Come le vedove che erano vicine a Tabita morta la riportarono in vita, così coloro che ora sono salvati da voi vi staranno intorno e faranno sì che voi otteniate da Dio molta indulgenza e vi strapperanno dal fuoco infernale.
Sapendo questo, non dovete essere fervidi e vigilanti solo adesso, ma propagate il fuoco che ora vi accende: usciti fuori spartitevi la salvezza della città’. Se poi ignorate chi sono gli infermi, cercateli.
Così anche noi vi parleremo con più fervore e senza indugi, vedendo dai fatti che non abbiamo gettato il seme sulle pietre e voi stessi sarete ancora più zelanti nell’esercizio della virtù.
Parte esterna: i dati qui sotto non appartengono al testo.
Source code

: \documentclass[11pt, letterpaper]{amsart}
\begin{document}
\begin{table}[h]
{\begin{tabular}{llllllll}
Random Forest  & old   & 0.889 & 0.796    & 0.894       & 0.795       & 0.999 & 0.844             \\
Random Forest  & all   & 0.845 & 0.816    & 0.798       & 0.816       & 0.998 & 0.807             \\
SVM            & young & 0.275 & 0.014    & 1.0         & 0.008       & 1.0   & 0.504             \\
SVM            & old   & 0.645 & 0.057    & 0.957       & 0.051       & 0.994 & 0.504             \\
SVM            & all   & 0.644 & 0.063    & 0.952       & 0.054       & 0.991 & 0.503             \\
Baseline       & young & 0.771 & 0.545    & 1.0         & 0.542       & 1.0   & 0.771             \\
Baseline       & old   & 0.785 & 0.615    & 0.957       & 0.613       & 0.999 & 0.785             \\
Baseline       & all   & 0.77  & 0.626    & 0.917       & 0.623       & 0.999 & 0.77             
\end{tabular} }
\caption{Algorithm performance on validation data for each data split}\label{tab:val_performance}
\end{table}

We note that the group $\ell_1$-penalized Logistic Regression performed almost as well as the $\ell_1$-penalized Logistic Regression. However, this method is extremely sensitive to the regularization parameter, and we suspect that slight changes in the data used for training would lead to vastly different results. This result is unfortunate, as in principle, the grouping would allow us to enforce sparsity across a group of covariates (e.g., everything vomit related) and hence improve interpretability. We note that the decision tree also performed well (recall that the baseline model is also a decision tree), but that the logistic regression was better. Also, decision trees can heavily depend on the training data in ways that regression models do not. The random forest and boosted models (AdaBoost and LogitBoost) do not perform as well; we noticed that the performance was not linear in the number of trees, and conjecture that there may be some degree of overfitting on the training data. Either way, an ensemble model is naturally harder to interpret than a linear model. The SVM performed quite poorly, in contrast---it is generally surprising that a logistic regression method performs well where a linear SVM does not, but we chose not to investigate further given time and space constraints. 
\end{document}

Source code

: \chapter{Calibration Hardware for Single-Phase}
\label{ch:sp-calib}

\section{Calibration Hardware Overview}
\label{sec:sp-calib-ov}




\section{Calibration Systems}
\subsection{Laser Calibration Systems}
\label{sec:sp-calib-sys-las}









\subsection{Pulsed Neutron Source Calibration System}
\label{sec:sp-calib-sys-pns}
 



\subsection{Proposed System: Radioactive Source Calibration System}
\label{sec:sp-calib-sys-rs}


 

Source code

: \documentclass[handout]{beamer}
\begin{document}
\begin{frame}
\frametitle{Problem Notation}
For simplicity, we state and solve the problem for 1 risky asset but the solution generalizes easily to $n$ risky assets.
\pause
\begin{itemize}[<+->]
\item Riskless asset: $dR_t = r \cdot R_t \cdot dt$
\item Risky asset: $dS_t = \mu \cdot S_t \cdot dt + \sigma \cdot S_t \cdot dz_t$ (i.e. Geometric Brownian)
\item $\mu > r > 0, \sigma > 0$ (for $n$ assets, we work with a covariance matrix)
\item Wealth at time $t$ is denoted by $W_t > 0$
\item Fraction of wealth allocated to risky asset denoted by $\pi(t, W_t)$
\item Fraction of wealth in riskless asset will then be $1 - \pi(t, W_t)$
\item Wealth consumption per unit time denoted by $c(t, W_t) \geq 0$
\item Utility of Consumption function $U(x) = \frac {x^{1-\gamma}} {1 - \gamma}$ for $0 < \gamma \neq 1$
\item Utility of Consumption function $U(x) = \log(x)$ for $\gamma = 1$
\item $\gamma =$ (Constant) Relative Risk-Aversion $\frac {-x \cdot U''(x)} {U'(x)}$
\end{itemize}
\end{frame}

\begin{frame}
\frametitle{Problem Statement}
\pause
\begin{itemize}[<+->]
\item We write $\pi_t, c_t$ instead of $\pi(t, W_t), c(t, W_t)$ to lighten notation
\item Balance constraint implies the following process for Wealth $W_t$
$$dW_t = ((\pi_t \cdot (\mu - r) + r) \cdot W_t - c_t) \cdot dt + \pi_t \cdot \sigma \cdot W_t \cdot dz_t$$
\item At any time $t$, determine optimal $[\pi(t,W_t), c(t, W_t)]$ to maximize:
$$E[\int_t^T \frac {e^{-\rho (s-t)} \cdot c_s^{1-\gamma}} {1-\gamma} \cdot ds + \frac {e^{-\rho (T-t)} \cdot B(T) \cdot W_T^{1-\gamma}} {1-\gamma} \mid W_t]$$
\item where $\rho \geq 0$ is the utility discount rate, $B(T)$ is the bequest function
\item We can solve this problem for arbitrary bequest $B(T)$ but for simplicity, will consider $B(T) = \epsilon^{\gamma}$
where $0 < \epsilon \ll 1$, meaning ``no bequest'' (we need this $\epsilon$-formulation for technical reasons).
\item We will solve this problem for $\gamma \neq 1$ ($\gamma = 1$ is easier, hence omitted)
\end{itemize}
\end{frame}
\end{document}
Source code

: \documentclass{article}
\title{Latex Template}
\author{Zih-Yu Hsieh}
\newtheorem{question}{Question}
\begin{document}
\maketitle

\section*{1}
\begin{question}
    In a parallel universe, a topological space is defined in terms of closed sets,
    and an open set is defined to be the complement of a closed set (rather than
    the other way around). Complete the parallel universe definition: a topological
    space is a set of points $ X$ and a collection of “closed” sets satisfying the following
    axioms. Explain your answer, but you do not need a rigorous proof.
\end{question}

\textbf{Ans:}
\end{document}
Come col denaro chi ha guadagnato due monete d’oro, desidera poi raccoglierne e ammassarne dieci o venti, così accade anche con la virtù: chi ha fatto un’opera buona e prestato aiuto ne trae uno stimolo o un incitamento ad agire per compiere altre opere buone.
Dunque, al fine di servire i fratelli, di ottenere il perdono per i peccati, per avere maggior fiducia, per glorificare il nome di Dio sopra ogni altra cosa, con le mogli, i figli, i servi mettiamoci alla ricerca della preda e secondo la Sua volontà liberiamo dalle reti del diavolo coloro che ha catturati e non smettiamo finché non avremo fatto tutto il possibile, sia che lo vogliano sia che non lo vogliano. Ma è impossibile se sono cristiani che non accondiscendano. Perché non abbiate scuse vi dico ancora questo: se dopo che avrai speso molte parole e fatto tutto il possibile vedrai che quel fratello non cede, portalo dal sacerdote e certo, per la grazia di Dio, lo convincerà e il merito sarà tuo che lo hai condotto per mano.
Uomini dite questo alle mogli, mogli ditelo ai mariti, i padri ai figli e gli amici agli amici. Sappiano sia i Giudei sia coloro che sembrano uniti a noi, ma condividono i sentimenti dei Giudei, quanto grande è il nostro zelo, la nostra sollecitudine e vigilanza per quei fratelli che vanno da loro. E così i Giudei respingeranno prima di noi quelli dei nostri che li frequentano; dopo di che nessuno cercherà più rifugio da loro e il corpo della Chiesa sarà puro. Dio che vuole salvi tutti gli uomini e che giungano alla conoscenza della verità, vi darà forza per questa caccia e perché li liberiate dall’errore.
Infine, dopo averci chiamati tutti alla salvezza, Dio ci renderà degni del regno dei cieli, nella sua gloria, perché a Lui appartiene la gloria e la potenza nei secoli dei secoli. Così sia.